Attirer les touristes finlandais

A la frontière, un panneau explique que la douane est ouverte aux heures de bureau et qu’il est interdit de faire passer des marchandises sans autorisation spéciale en dehors des heures d’ouverture. Responsable du développement et de la vie économique au sein de la municipalité d’Utsjoki-kyrkby [en Finlande], Anne Länsman explique que la vigueur de la couronne norvégienne et le coût de la vie [nettement moindre] en Finlande font de Nuorgam une destination très rentable pour les Norvégiens.“Pour le même prix, ils achètent plus de choses qu’en faisant leurs courses chez eux.
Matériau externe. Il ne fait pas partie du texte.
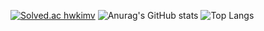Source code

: 
<!--
**hwkimv/hwkimv** is a ✨ _special_ ✨ repository because its `README.md` (this file) appears on your GitHub profile.

Here are some ideas to get you started:

- 🔭 I’m currently working on ...
- 🌱 I’m currently learning ...
- 👯 I’m looking to collaborate on ...
- 🤔 I’m looking for help with ...
- 💬 Ask me about ...
- 📫 How to reach me: ...
- 😄 Pronouns: ...
- ⚡ Fun fact: ...
-->
[![Solved.ac hwkimv](http://mazassumnida.wtf/api/v2/generate_badge?boj={hwkimv})](https://solved.ac/{hwkimv})
![Anurag's GitHub stats](https://github-readme-stats.vercel.app/api?username=hwkimv&show_icons=true&theme=radical)
![Top Langs](https://github-readme-stats.vercel.app/api/top-langs/?username=hwkimv&layout=compact&theme=cobalt)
Le pouvoir d’achat des Norvégiens dope notre activité”.

Elle se demande toutefois si les entreprises du sud de la Finlande ont compris une chose: l’Arctique n’est situé qu’à 200 kilomètres d’Utsjoki et la Norvège a déjà investi des milliards dans son exploitation. “[[Quand cela commencera à bouger dans l’Arctique, Utsjoki sera au cœur des événements, à faible distance, mais côté Finlande]]. Pour que la Finlande puisse tirer profit de la proximité de l’Arctique, je voudrais inciter les entreprises à venir investir ici”, explique-t-elle.

Car la région ne pourra pas rester éternellement tributaire du pouvoir d’achat des Norvégiens. La Laponie septentrionale doit également miser sur le tourisme finlandais, estime Aslat-Jon Länsman. A 26 ans, il est à la fois éleveur de rennes, PDG de l’entreprise familiale qui produit des spécialités locales - comme le cœur de renne séché -, gérant d’un café à la belle saison et organisateur de séjours “aventure”, avec parties de pêche au saumon, découverte de la culture lapone, plongée sous-marine dans l’océan arctique, cerf-volant sportif et ski.

La culture lapone en danger

“C’est une gageure de faire venir les gens ici en hiver”, reconnaît-il. Aslat-Jon Länsman s’inquiète de voir la plupart des jeunes partir étudier et travailler dans le sud. Car il est difficile de maintenir la culture lapone en vie si elle se tire elle-même une balle dans le pied. “C’est vrai, il faut se battre, mais il y a des opportunités pour ceux qui osent se lancer”, assure-t-il, en bon entrepreneur.

Justement, les habitants tentent-ils leur chance ? “Je ne connais pas d’autres jeunes entrepreneurs ici, dans le secteur. On est trois éleveurs de rennes à avoir moins de 30 ans sur la coopérative”. Pour Aslat-Jon Länsman, les jeunes lapons doivent miser sur l’élevage de rennes pour assurer la survie de la culture. “La culture lapone, c’est l’élevage de rennes. Là où le finnois à un ou deux mots pour désigner le renne, le lapon en a 150 pour décrire l’animal dans toutes ses nuances”.